LSE glitch did not hinder gains -TR data
By Jane Baird
LONDON (Reuters) - Rival operators failed to benefit from Thursday's system failure at the London Stock Exchange, which gained market share despite halting trading for several hours due to technical glitches, Thomson Reuters data showed.
The LSE's market share rose by more than 5 percentage points to 62.85 percent of FTSE 100 stocks on Thursday, a day that it put all order-driven securities into an auction call period from just after 10:30 a.m. to 2 p.m.
A system failure at the exchange theoretically could drive customers to trade at its major rivals, multilateral trading facilities (MTFs) such as Chi-X and BATS.

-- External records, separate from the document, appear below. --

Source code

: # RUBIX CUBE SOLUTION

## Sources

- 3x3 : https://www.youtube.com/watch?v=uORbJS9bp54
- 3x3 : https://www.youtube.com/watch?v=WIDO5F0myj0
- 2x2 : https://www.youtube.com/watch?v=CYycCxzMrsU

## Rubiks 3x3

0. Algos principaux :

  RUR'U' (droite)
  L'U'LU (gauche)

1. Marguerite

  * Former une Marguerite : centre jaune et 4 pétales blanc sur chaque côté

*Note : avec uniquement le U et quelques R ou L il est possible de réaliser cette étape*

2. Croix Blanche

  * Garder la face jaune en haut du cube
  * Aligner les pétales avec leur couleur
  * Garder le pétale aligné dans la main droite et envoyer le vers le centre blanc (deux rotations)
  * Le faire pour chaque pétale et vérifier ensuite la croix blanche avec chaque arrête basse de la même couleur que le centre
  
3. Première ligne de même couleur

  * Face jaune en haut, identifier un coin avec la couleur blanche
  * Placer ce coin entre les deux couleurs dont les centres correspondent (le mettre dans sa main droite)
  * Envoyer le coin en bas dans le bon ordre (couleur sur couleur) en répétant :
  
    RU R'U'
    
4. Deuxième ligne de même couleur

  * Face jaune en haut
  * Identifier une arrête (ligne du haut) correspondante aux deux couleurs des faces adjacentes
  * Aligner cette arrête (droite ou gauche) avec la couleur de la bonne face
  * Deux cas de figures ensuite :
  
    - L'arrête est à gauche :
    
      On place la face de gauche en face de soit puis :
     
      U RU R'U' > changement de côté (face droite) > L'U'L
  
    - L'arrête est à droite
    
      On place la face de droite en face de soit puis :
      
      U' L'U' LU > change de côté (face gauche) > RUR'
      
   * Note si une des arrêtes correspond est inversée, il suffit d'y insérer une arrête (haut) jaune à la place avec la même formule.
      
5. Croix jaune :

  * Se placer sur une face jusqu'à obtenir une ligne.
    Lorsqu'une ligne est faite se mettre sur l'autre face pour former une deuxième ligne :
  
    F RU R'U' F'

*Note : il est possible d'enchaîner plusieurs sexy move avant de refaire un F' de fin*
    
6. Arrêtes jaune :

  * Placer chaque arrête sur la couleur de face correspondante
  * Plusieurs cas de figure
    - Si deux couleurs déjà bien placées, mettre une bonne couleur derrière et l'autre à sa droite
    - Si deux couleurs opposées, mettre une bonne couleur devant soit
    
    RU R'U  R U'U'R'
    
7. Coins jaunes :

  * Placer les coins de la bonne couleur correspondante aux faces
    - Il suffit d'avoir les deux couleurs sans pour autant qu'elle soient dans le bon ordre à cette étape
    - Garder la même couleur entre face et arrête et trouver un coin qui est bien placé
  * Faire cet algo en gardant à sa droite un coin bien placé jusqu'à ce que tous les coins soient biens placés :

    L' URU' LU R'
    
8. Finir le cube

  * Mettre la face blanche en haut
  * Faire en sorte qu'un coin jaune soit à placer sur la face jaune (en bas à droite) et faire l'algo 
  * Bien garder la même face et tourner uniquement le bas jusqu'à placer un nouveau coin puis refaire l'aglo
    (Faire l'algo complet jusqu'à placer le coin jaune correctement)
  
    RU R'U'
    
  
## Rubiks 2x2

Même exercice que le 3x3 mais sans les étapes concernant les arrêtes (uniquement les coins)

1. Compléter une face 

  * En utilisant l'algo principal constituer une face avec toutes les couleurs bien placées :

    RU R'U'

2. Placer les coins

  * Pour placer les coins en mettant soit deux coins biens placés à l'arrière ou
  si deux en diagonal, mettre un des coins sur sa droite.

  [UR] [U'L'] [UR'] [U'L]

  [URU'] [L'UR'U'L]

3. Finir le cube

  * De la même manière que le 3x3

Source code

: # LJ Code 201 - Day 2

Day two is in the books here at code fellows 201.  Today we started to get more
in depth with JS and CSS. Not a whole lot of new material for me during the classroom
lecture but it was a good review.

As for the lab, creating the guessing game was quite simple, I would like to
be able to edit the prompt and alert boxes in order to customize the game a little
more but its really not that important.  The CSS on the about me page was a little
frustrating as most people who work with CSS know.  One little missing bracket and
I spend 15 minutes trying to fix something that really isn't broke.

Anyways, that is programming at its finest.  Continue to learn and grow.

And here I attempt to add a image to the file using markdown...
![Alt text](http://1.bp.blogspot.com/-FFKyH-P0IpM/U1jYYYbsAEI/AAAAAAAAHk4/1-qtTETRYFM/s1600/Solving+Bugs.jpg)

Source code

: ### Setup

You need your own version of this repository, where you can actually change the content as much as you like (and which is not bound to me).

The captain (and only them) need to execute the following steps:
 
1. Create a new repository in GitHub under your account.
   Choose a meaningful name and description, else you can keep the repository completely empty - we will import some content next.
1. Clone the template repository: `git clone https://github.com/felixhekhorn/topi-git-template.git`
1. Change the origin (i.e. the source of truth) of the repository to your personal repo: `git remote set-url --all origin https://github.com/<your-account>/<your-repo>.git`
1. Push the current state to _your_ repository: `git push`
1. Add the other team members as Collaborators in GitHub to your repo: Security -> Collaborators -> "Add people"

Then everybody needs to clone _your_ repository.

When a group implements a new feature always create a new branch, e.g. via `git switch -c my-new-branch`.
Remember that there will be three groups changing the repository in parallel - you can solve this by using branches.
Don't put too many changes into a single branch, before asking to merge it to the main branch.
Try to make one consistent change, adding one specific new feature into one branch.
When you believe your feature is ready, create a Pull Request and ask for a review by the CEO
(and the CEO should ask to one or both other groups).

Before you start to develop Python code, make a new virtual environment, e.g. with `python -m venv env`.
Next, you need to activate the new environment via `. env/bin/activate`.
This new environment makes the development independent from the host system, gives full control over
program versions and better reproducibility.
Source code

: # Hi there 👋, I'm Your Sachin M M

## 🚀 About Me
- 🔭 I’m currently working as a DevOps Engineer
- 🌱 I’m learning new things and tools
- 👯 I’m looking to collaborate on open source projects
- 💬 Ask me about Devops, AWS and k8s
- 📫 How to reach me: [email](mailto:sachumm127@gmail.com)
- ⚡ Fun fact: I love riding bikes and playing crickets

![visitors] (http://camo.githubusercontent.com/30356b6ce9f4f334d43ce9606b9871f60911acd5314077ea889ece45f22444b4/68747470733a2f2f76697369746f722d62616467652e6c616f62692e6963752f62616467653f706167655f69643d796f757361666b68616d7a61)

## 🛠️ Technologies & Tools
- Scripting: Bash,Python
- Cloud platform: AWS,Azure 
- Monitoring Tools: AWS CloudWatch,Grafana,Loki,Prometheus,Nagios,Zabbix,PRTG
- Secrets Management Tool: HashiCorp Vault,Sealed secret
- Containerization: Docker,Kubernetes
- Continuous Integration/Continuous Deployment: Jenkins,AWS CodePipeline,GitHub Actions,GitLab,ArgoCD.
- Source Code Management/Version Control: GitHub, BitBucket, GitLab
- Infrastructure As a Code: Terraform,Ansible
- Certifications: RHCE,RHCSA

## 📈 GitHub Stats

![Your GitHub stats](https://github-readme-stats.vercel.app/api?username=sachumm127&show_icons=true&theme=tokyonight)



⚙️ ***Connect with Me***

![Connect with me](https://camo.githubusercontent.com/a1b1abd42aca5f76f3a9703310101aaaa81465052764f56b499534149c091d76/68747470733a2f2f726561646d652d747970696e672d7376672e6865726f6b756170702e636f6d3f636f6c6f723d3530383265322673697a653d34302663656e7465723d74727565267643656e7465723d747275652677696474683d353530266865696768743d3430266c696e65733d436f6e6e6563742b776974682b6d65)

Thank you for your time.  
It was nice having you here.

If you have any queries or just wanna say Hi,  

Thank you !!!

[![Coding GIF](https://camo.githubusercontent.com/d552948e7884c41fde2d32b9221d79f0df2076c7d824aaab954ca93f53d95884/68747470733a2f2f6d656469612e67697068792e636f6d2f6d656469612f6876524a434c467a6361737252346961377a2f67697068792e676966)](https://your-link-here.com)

But market players cited a combination of brokers' inadequate routing systems and the LSE's move to auction status to explain why that did not happen.
The exchange typically moves a stock into a pre-auction phrase and then holds an auction if something out of the ordinary is affecting a company, and the aim is to give people breathing room and let things calm down to prevent disorder in the market, said Richard Balarkas, president and chief executive of Instinet Europe Ltd.
For that reason, many brokers' order routing systems are programmed to stop trading when a stock goes into the pre-auction phase, he said.
"The auction phase is typically five minutes long, not three hours," he said. "The LSE should have said, 'We have a problem. Please trade somewhere else'."
Some traders depend on the LSE's pricing as the basis for arbitraging prices on the MTFs, and the LSE halt would have affected many of those models, he said. Continued...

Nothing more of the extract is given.